**The task**
Filter the records below, keeping only lines with the string "template".

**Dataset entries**
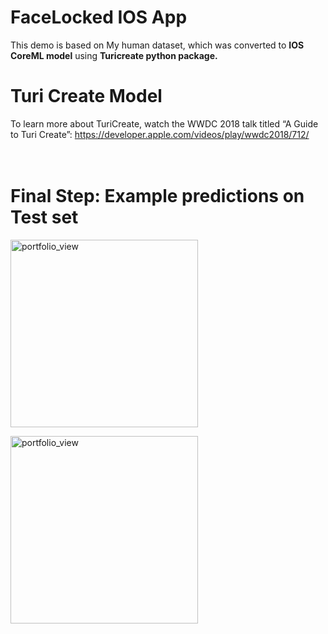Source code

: # FaceLocked IOS App 

This demo is based on My human dataset, which was converted to <b>IOS CoreML model</b> using <b>Turicreate python package.</b>


# Turi Create Model
To learn more about TuriCreate, watch the WWDC 2018 talk titled “A Guide to Turi Create”: https://developer.apple.com/videos/play/wwdc2018/712/ </br></br></br>

# Final Step: Example predictions on Test set
<img width="300" alt="portfolio_view" src="https://1.bp.blogspot.com/-34puBq64xu4/XGA9H_XSJoI/AAAAAAAAA2c/zr0bxFfsLioGMwDHHmgYyMS60VpvAU56ACLcBGAs/s1600/ataturk%2Bcopy.jpg">

<img width="300" alt="portfolio_view" src="https://2.bp.blogspot.com/-QKcnwLBGvzA/XGA6ei4PdqI/AAAAAAAAA2Q/kFwsZi1cu2QGM1ZSvboy3LZRkPiI2QBGgCLcBGAs/s1600/asa.jpg"></br></br>
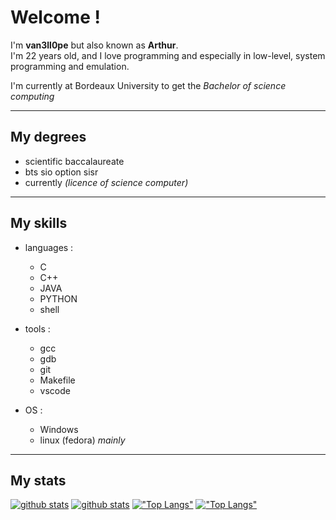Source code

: # Welcome !

I'm **van3ll0pe** but also known as **Arthur**.<br>
I'm 22 years old, and I love programming and especially in low-level, system programming and emulation. <br>


I'm currently at Bordeaux University to get the *Bachelor of science computing*

---

## My degrees

- scientific baccalaureate
- bts sio option sisr
- currently *(licence of science computer)*

---

## My skills

- languages :
  - C
  - C++
  - JAVA
  - PYTHON
  - shell

- tools :
  - gcc
  - gdb
  - git
  - Makefile
  - vscode
 
- OS :
  - Windows
  - linux (fedora) *mainly*

---

## My stats

[![github stats](https://github-readme-stats.vercel.app/api?username=van3ll0pe&show_icons=true&theme=github_dark&layout=compact&hide_border=true&count_private=true#gh-dark-mode-only)](https://github.com/van3ll0pe/van3ll0pe#gh-dark-mode-only)
[![github stats](https://github-readme-stats.vercel.app/api?username=van3ll0pe&show_icons=true&theme=graywhite&layout=compact&hide_border=true&count_private=true#gh-light-mode-only)](https://github.com/van3ll0pe/van3ll0pe#gh-light-mode-only)
[!["Top Langs"](https://github-readme-stats.vercel.app/api/top-langs/?username=van3ll0pe&theme=github_dark&hide=html,Makefile&layout=compact&hide_border=true#gh-dark-mode-only)](https://github.com/van3ll0pe/van3ll0pe#gh-dark-mode-only)
[!["Top Langs"](https://github-readme-stats.vercel.app/api/top-langs/?username=van3ll0pe&theme=graywhite&hide=html,Makefile&layout=compact&hide_border=true#gh-light-mode-only)](https://github.com/van3ll0pe/van3ll0pe#gh-light-mode-only)
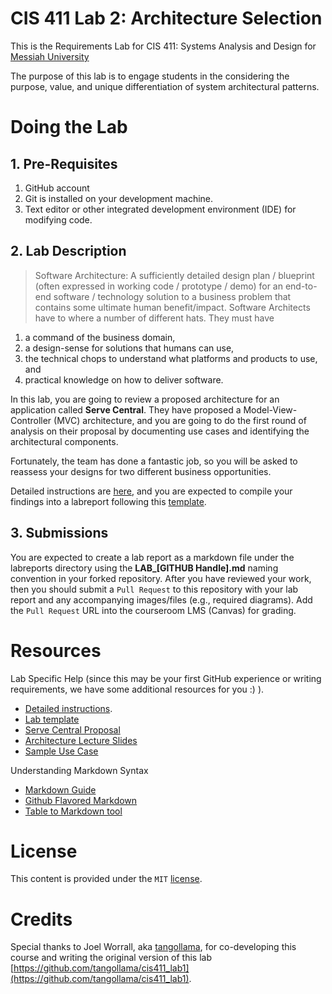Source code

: # CIS 411 Lab 2: Architecture Selection
This is the Requirements Lab for CIS 411: Systems Analysis and Design for [Messiah University](http://messiah.edu)

The purpose of this lab is to engage students in the considering the purpose, value, and unique differentiation of system architectural patterns.

# Doing the Lab

## 1. Pre-Requisites
1. GitHub account
2. Git is installed on your development machine.
3. Text editor or other integrated development environment (IDE) for modifying code.

## 2. Lab Description
> Software Architecture: A sufficiently detailed design plan / blueprint (often expressed in working code / prototype / demo) for an end-to-end software / technology solution to a business problem that contains some ultimate human benefit/impact.
Software Architects have to where a number of different hats.  They must have
1. a command of the business domain, 
2. a design-sense for solutions that humans can use, 
3. the technical chops to understand what platforms and products to use, and
4. practical knowledge on how to deliver software.

In this lab, you are going to review a proposed architecture for an application called **Serve Central**.  They have proposed a Model-View-Controller (MVC) architecture, and you are going to do the first round of analysis on their proposal by documenting use cases and identifying the architectural components.  

Fortunately, the team has done a fantastic job, so you will be asked to reassess your designs for two different business opportunities.

Detailed instructions are [here](LAB_INSTRUCTIONS.md), and you are expected to compile your findings into a labreport following this [template](labreports/LAB_TEMPLATE.md).

## 3. Submissions
You are expected to create a lab report as a markdown file under the labreports directory using the **LAB_[GITHUB Handle].md** naming convention in your forked repository.  After you have reviewed your work, then you should submit a `Pull Request` to this repository with your lab report and any accompanying images/files (e.g., required diagrams).  Add the `Pull Request` URL into the courseroom LMS (Canvas) for grading.

# Resources
Lab Specific Help (since this may be your first GitHub experience or writing requirements, we have some additional resources for you :) ).
- [Detailed instructions](LAB_INSTRUCTIONS.md).
- [Lab template](labreports/LAB_Template.md)
- [Serve Central Proposal](assets/ServeCentral.pdf)
- [Architecture Lecture Slides](assets/04p1_SolutionArchitectures.pdf)
- [Sample Use Case](assets/UseCase_Sample.md)

Understanding Markdown Syntax
- [Markdown Guide](https://www.markdownguide.org/)
- [Github Flavored Markdown](https://github.github.com/gfm/)
- [Table to Markdown tool](https://tabletomarkdown.com/convert-spreadsheet-to-markdown/)
# License
This content is provided under the `MIT` [license](LICENSE).
# Credits
Special thanks to Joel Worrall, aka [tangollama](https://github.com/tangollama), for co-developing this course and writing the original version of this lab [https://github.com/tangollama/cis411_lab1](https://github.com/tangollama/cis411_lab1).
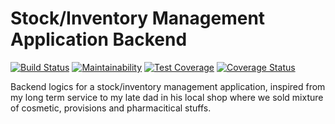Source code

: # Stock/Inventory Management Application Backend

[![Build Status](https://travis-ci.com/chuksjoe/stock-mgt-backend.svg?branch=develop)](https://travis-ci.com/chuksjoe/stock-mgt-backend)
[![Maintainability](https://api.codeclimate.com/v1/badges/fb6f5ac4fa2b6e9d6b1c/maintainability)](https://codeclimate.com/github/chuksjoe/stock-mgt-backend/maintainability)
[![Test Coverage](https://api.codeclimate.com/v1/badges/fb6f5ac4fa2b6e9d6b1c/test_coverage)](https://codeclimate.com/github/chuksjoe/stock-mgt-backend/test_coverage)
[![Coverage Status](https://coveralls.io/repos/github/chuksjoe/stock-mgt-backend/badge.svg?branch=develop)](https://coveralls.io/github/chuksjoe/stock-mgt-backend?branch=develop)

Backend logics for a stock/inventory management application, inspired from my long term service to my late dad in his local shop where we sold mixture of cosmetic, provisions and pharmacitical stuffs.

**Your solution**
Detailed instructions are [here](LAB_INSTRUCTIONS.md), and you are expected to compile your findings into a labreport following this [template](labreports/LAB_TEMPLATE.md).
- [Lab template](labreports/LAB_Template.md)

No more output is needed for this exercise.